Correctional Services Minister on turning prisons into schools
2 Oct 2012
Correctional Services Minister Sibusiso Ndebele will today (2 October 2012) meet with Cuba’s Vice Minister of the Interior Ministry, Division General Jose Milian Pino, before departing for New York.
The Minister, supported by Correctional Services National Commissioner Mr.

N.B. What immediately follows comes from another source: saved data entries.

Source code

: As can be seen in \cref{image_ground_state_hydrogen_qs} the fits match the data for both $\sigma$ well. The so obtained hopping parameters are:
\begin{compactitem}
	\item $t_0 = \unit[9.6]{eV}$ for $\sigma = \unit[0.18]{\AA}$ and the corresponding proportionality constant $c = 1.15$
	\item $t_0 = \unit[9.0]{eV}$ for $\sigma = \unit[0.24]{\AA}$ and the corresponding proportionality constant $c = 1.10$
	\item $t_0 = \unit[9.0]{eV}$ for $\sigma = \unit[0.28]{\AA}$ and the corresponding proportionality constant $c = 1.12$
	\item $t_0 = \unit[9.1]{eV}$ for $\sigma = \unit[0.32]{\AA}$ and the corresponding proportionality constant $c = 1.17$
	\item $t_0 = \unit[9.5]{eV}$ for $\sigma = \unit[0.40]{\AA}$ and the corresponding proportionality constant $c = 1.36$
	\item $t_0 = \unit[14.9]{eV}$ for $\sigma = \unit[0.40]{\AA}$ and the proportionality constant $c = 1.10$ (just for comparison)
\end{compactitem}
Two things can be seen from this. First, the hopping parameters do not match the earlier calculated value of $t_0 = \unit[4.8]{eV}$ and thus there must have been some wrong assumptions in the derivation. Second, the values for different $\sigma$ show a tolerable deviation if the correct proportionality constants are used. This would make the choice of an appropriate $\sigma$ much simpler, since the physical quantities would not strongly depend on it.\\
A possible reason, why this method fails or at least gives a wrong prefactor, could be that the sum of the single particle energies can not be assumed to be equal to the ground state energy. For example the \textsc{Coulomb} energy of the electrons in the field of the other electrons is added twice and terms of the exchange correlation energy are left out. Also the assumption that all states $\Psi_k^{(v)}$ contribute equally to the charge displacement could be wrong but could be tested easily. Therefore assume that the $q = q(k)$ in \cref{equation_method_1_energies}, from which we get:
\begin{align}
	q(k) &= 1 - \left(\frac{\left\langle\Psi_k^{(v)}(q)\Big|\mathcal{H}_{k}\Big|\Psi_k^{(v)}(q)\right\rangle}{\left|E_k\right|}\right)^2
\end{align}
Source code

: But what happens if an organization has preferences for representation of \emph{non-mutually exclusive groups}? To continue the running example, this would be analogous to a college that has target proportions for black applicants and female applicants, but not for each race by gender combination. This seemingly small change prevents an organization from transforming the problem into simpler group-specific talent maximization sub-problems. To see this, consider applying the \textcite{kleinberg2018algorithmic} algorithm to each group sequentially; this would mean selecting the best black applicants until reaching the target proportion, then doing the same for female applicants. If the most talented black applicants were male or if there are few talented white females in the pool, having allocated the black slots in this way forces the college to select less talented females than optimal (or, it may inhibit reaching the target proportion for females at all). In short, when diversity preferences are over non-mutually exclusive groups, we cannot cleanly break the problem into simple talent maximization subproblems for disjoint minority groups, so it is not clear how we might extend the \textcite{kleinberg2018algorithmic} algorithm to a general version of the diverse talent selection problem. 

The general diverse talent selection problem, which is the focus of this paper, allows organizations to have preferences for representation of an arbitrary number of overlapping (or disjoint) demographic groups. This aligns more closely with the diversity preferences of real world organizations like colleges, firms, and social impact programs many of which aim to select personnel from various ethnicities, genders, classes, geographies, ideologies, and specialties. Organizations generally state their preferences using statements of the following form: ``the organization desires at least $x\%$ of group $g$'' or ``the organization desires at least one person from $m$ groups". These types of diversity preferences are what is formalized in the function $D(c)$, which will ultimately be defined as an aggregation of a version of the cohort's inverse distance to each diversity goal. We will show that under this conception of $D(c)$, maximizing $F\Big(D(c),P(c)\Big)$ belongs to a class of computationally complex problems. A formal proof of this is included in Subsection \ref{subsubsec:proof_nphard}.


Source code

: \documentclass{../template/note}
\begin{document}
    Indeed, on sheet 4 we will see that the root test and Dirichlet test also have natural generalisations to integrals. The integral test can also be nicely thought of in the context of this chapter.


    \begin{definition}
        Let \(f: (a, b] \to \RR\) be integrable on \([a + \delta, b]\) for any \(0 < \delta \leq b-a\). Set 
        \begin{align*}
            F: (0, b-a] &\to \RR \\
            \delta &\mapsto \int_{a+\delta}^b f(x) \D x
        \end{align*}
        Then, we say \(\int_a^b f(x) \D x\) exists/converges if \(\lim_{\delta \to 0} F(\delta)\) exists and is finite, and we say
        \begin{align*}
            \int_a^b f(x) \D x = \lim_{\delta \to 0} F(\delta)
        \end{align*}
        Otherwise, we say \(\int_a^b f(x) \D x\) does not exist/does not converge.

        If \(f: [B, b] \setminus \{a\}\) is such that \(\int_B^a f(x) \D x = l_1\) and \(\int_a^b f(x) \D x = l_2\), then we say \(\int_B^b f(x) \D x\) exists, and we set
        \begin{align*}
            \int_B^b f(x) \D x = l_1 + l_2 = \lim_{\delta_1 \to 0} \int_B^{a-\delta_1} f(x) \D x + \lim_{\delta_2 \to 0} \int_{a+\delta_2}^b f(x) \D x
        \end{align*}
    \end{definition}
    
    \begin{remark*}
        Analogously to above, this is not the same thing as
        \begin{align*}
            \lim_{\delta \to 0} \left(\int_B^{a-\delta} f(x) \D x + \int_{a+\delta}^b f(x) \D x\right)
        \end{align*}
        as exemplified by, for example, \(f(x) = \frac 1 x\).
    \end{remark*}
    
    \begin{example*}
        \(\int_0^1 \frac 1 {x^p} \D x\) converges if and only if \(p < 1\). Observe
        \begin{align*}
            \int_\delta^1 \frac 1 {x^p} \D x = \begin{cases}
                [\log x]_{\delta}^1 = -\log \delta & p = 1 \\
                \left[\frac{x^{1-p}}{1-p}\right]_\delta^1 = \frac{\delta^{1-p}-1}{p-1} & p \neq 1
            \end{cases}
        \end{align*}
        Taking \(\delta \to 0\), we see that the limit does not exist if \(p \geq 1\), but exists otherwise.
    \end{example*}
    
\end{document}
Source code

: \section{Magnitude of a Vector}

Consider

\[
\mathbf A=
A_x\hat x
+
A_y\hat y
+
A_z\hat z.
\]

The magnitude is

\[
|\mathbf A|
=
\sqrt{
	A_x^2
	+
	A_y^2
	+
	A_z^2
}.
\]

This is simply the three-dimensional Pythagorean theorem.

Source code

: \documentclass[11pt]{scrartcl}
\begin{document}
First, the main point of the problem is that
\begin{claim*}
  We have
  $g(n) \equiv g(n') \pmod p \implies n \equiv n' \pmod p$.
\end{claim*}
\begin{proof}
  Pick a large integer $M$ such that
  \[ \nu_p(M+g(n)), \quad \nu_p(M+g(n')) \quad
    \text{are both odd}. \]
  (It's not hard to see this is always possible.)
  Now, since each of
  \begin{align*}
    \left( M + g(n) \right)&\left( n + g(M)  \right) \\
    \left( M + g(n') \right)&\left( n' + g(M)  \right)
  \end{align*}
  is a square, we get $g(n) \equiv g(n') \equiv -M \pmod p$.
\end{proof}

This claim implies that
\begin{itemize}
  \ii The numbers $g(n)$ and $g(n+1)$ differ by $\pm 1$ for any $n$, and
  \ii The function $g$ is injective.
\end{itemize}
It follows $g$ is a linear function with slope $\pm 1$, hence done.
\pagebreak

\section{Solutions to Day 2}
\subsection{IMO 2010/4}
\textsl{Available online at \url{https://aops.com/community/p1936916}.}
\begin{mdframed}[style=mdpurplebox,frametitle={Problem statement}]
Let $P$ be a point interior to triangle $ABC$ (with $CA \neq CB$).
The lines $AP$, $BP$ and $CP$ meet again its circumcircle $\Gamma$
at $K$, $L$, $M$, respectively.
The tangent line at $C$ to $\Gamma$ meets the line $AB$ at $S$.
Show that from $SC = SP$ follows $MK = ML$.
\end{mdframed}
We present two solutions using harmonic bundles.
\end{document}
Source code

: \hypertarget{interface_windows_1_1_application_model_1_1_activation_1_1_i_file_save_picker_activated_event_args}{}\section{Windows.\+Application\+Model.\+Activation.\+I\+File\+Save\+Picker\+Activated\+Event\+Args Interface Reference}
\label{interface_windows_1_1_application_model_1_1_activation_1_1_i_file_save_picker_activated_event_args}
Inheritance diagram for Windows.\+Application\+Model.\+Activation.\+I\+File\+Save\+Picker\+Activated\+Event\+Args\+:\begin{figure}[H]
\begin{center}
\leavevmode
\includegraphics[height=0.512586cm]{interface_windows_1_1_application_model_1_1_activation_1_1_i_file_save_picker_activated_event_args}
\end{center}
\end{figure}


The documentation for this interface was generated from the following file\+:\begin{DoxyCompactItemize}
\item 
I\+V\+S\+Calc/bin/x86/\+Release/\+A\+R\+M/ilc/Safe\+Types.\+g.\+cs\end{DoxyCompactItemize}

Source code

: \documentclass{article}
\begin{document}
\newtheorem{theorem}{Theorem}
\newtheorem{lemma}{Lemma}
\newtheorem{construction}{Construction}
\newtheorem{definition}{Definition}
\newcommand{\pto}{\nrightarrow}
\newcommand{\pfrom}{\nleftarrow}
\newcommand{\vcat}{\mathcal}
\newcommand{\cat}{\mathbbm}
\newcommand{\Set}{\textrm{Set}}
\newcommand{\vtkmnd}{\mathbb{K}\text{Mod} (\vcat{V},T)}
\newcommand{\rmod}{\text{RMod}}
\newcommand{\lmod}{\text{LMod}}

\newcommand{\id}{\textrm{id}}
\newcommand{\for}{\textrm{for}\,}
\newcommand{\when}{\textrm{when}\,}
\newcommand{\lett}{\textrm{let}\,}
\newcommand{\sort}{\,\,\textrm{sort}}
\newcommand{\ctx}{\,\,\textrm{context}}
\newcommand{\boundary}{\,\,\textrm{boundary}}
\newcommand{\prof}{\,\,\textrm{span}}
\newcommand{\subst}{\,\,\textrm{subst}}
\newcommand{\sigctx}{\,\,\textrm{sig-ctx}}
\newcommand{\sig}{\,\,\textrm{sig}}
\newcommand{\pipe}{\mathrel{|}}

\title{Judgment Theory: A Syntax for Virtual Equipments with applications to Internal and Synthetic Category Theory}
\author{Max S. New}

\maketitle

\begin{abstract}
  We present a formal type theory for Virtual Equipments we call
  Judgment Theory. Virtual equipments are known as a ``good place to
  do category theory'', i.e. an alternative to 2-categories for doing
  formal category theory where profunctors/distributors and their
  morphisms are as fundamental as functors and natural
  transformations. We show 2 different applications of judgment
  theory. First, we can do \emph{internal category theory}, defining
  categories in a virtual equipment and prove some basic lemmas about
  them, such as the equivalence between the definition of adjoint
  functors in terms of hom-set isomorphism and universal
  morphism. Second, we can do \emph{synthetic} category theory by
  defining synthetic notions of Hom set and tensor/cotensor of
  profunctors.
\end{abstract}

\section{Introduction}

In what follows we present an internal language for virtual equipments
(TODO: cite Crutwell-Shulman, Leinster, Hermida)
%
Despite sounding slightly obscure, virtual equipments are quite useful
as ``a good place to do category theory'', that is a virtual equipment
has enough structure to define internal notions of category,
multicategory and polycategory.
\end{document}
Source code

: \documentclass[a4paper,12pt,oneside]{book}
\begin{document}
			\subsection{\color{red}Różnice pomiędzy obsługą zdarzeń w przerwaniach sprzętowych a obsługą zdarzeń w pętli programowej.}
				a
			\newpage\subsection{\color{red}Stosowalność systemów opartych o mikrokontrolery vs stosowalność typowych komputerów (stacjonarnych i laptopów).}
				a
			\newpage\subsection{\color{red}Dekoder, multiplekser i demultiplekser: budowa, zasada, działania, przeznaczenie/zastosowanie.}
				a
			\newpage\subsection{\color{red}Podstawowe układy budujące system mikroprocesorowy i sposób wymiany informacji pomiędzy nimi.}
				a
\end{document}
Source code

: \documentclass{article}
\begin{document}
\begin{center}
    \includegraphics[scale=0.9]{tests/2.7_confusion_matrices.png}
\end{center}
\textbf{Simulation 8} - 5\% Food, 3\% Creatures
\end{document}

Tom Moyane, is currently on a study tour to Brazil, Cuba and New York to study, and observe, various issues pertaining to the correctional services portfolio that will provide a broad understanding of conceptual and organisational operations of the prison service resulting in the consolidation of best-practice models for South Africa.
Yesterday (1 October 2012) in Havana, Minister Ndebele met with Cuba’s Head of Prisons, Brigadier General Marcos Hernandez, and senior officials of the Directorate: Penitentiary Establishments, which falls under the Ministry of the Interior. The main focus of the meeting was Cuba’s “Battle of the Ideas” and “Turning Prisons into Schools” programmes.
Turning prisons into schools went from being a utopian aspiration to becoming a reality in Cuba. The genesis of this work goes back to the very triumph of the Cuban Revolution in January 1959. Without losing its rigour and discipline, the Cuban authorities have acknowledged that the Cuban penal system no longer relies on the simple behind bars mentality, but they have exploited the advantages of dozens of courses for different educational levels, combined with improved working and living conditions for both prisoners and officials.
Social workers are involved with prisoners in group dynamics, psychotherapy and classes to improve human relations, tolerance and general behaviour. Libraries are also located in prisons. Hence, more than 95% of their inmates are fully equipped with at least one skill upon their release from prison and 51% graduate with an educational qualification.
Minister Ndebele also visited one of the main prisons in Havana, known as Combinado del Este, where he personally interacted with officials and inmates. He then visited the prison hospital where inmates not only receive medical care, but are also afforded an opportunity to study nursing. The Minister also visited the learning centres as well as the skills centres, including the building construction skills centre and prison automotive park. In Cuba, inmates are also utilised for the rebuilding of state institutions such as schools and hospitals.
On 28 September, Minister Ndebele met with Consul General Mmaikeletsi Dube, and senior officials, at the offices of the South African Consulate General in Sao Paulo, Brazil. The Minister was briefed on bilateral relations in the correctional sector between South Africa and Brazil, particularly the increase in the number of South Africans being arrested, and imprisoned, for drug-related crimes in Brazil. Brazil has committed to forging closer ties with South Africa on correctional matters, and a high-level technical team has been invited back to Brazil to take matters emanating from Minister Ndebele’s visit forward.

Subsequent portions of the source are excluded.